* Data provided

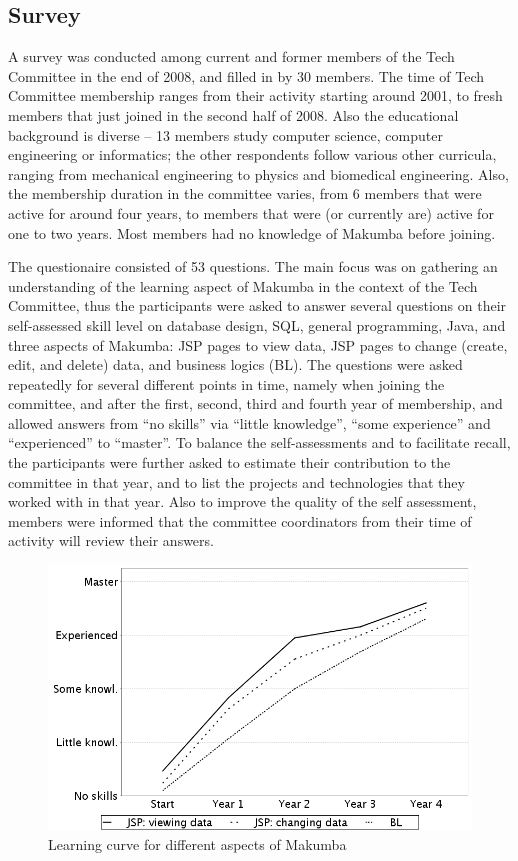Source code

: \documentclass{sig-alt-release2}
\begin{document}
\subsection{Survey}\label{sec:techCommittee-survey}
A survey was conducted among current and former members of the Tech Committee in the end of 2008, and filled in by 30 members. The time of Tech Committee membership ranges from their activity starting around 2001, to fresh members that just joined in the second half of 2008. Also the educational background is diverse -- 13 members study computer science, computer engineering or informatics; the other respondents follow various other curricula, ranging from mechanical engineering to physics and biomedical engineering. Also, the membership duration in the committee varies, from 6 members that were active for around four years, to members that were (or currently are) active for one to two years. Most members had no knowledge of Makumba before joining.

The questionaire consisted of 53 questions. The main focus was on gathering an understanding of the learning aspect of Makumba in the context of the Tech Committee, thus the participants were asked to answer several questions on their self-assessed skill level on database design, SQL, general programming, Java, and three aspects of Makumba: JSP pages to view data, JSP pages to change (create, edit, and delete) data, and business logics (BL). The questions were asked repeatedly for several different points in time, namely when joining the committee, and after the first, second, third and fourth year of membership, and allowed answers from ``no skills'' via ``little knowledge'', ``some experience'' and ``experienced'' to ``master''. To balance the self-assessments and to facilitate recall, the participants were further asked to estimate their contribution to the committee in that year, and to list the projects and technologies that they worked with in that year. Also to improve the quality of the self assessment, members were informed that the committee coordinators from their time of activity will review their answers.

\begin{figure}
  \includegraphics[width=0.98\columnwidth]{figures/learning-technologies}
  \caption{Learning curve for different aspects of Makumba}
  \label{fig:learning-technologies}
\end{figure} 
\end{document}
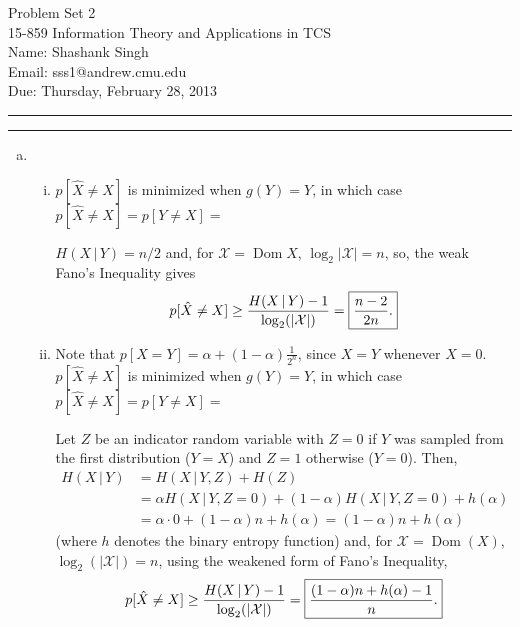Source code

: \documentclass[11pt]{article}
\makeatletter
\newcounter{questionCounter}
\newcounter{partCounter}[questionCounter]
\newenvironment{question}[2][\arabic{questionCounter}]{%
    \setcounter{partCounter}{0}%
    \vspace{.25in} \hrule \vspace{0.5em}%
        \noindent{\bf #2}%
    \vspace{0.8em} \hrule \vspace{.10in}%
    \addtocounter{questionCounter}{1}%
}{}
\newcommand{\name}{Shashank Singh}
\newcommand{\andrew}{sss1@andrew.cmu.edu}
\newcommand{\class}{15-859 Information Theory and Applications in TCS}
\newcommand{\hwnum}{2}
\newcommand{\duedate}{Thursday, February 28, 2013}
\newcommand{\dom}{\operatorname{Dom}} %
\newcommand{\X}{\mathcal{X}}
\newcommand{\pr}[1]{\mathsf{Pr}\left( #1 \right)} %
\newcommand{\giv}{\, | \,} %
\makeatother
\begin{document}
\thispagestyle{plain}

{\Large Problem Set \hwnum} \\
\class \\
Name: \name \\
Email: \andrew \\
Due: \duedate

\begin{question}{Problem 1}
\begin{enumerate}[(a)]
\item
\begin{enumerate}[i.]
\item $p[\hat X \neq X]$ is minimized when $g(Y) = Y$, in which
case $p[\hat X \neq X] = p[Y \neq X] = $ 

$H(X \giv Y) = n/2$ and, for $\X = \dom X$, $\log_2|\X| = n$, so, the weak
Fano's Inequality gives
\[p[\hat X \neq X]
    \geq \frac{H(X \giv Y) - 1}{\log_2(|\X|)}
 = \mbox{\fbox{$\displaystyle \frac{n - 2}{2n}
$.}}\]

\item Note that $p[X = Y] = \alpha + (1 - \alpha)\frac{1}{2^n}$, since $X = Y$
whenever $X = 0$. $p[\hat X \neq X]$ is minimized when $g(Y) = Y$, in which
case
$p[\hat X \neq X] = p[Y \neq X]
 = $ 

Let $Z$ be an indicator random variable with $Z = 0$ if $Y$ was sampled from
the first distribution ($Y = X$) and $Z = 1$ otherwise ($Y = 0$). Then,
\begin{align*}
H(X \giv Y)
 & = H(X \giv Y, Z) + H(Z) \\
 & = \alpha H(X \giv Y, Z = 0) + (1 - \alpha)H(X \giv Y, Z = 0) + h(\alpha) \\
 & = \alpha \cdot 0 + (1 - \alpha)n + h(\alpha)
   = (1 - \alpha)n + h(\alpha)
\end{align*}
(where $h$ denotes the binary entropy function) and, for $\X = \dom(X)$,
$\log_2(|\X|) = n$, using the weakened form of Fano's Inequality,
\[p[\hat X \neq X]
    \geq \frac{H(X \giv Y) - 1}{\log_2(|\X|)}
 = \mbox{\fbox{$\displaystyle \frac{(1 - \alpha)n + h(\alpha) - 1}{n}
$.}}\]
\end{enumerate}


\end{enumerate}
\end{question}
\end{document}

* Problem to solve
Copy out every entry above, character for character, excluding pictures.

* Answer area
Source code

: \documentclass{sig-alt-release2}
\begin{document}
\subsection{Survey}\label{sec:techCommittee-survey}
A survey was conducted among current and former members of the Tech Committee in the end of 2008, and filled in by 30 members. The time of Tech Committee membership ranges from their activity starting around 2001, to fresh members that just joined in the second half of 2008. Also the educational background is diverse -- 13 members study computer science, computer engineering or informatics; the other respondents follow various other curricula, ranging from mechanical engineering to physics and biomedical engineering. Also, the membership duration in the committee varies, from 6 members that were active for around four years, to members that were (or currently are) active for one to two years. Most members had no knowledge of Makumba before joining.

The questionaire consisted of 53 questions. The main focus was on gathering an understanding of the learning aspect of Makumba in the context of the Tech Committee, thus the participants were asked to answer several questions on their self-assessed skill level on database design, SQL, general programming, Java, and three aspects of Makumba: JSP pages to view data, JSP pages to change (create, edit, and delete) data, and business logics (BL). The questions were asked repeatedly for several different points in time, namely when joining the committee, and after the first, second, third and fourth year of membership, and allowed answers from ``no skills'' via ``little knowledge'', ``some experience'' and ``experienced'' to ``master''. To balance the self-assessments and to facilitate recall, the participants were further asked to estimate their contribution to the committee in that year, and to list the projects and technologies that they worked with in that year. Also to improve the quality of the self assessment, members were informed that the committee coordinators from their time of activity will review their answers.

\begin{figure}
  \includegraphics[width=0.98\columnwidth]{figures/learning-technologies}
  \caption{Learning curve for different aspects of Makumba}
  \label{fig:learning-technologies}
\end{figure} 
\end{document}
Source code

: \documentclass[11pt]{article}
\makeatletter
\newcounter{questionCounter}
\newcounter{partCounter}[questionCounter]
\newenvironment{question}[2][\arabic{questionCounter}]{%
    \setcounter{partCounter}{0}%
    \vspace{.25in} \hrule \vspace{0.5em}%
        \noindent{\bf #2}%
    \vspace{0.8em} \hrule \vspace{.10in}%
    \addtocounter{questionCounter}{1}%
}{}
\newcommand{\name}{Shashank Singh}
\newcommand{\andrew}{sss1@andrew.cmu.edu}
\newcommand{\class}{15-859 Information Theory and Applications in TCS}
\newcommand{\hwnum}{2}
\newcommand{\duedate}{Thursday, February 28, 2013}
\newcommand{\dom}{\operatorname{Dom}} %
\newcommand{\X}{\mathcal{X}}
\newcommand{\pr}[1]{\mathsf{Pr}\left( #1 \right)} %
\newcommand{\giv}{\, | \,} %
\makeatother
\begin{document}
\thispagestyle{plain}

{\Large Problem Set \hwnum} \\
\class \\
Name: \name \\
Email: \andrew \\
Due: \duedate

\begin{question}{Problem 1}
\begin{enumerate}[(a)]
\item
\begin{enumerate}[i.]
\item $p[\hat X \neq X]$ is minimized when $g(Y) = Y$, in which
case $p[\hat X \neq X] = p[Y \neq X] = $ 

$H(X \giv Y) = n/2$ and, for $\X = \dom X$, $\log_2|\X| = n$, so, the weak
Fano's Inequality gives
\[p[\hat X \neq X]
    \geq \frac{H(X \giv Y) - 1}{\log_2(|\X|)}
 = \mbox{\fbox{$\displaystyle \frac{n - 2}{2n}
$.}}\]

\item Note that $p[X = Y] = \alpha + (1 - \alpha)\frac{1}{2^n}$, since $X = Y$
whenever $X = 0$. $p[\hat X \neq X]$ is minimized when $g(Y) = Y$, in which
case
$p[\hat X \neq X] = p[Y \neq X]
 = $ 

Let $Z$ be an indicator random variable with $Z = 0$ if $Y$ was sampled from
the first distribution ($Y = X$) and $Z = 1$ otherwise ($Y = 0$). Then,
\begin{align*}
H(X \giv Y)
 & = H(X \giv Y, Z) + H(Z) \\
 & = \alpha H(X \giv Y, Z = 0) + (1 - \alpha)H(X \giv Y, Z = 0) + h(\alpha) \\
 & = \alpha \cdot 0 + (1 - \alpha)n + h(\alpha)
   = (1 - \alpha)n + h(\alpha)
\end{align*}
(where $h$ denotes the binary entropy function) and, for $\X = \dom(X)$,
$\log_2(|\X|) = n$, using the weakened form of Fano's Inequality,
\[p[\hat X \neq X]
    \geq \frac{H(X \giv Y) - 1}{\log_2(|\X|)}
 = \mbox{\fbox{$\displaystyle \frac{(1 - \alpha)n + h(\alpha) - 1}{n}
$.}}\]
\end{enumerate}


\end{enumerate}
\end{question}
\end{document}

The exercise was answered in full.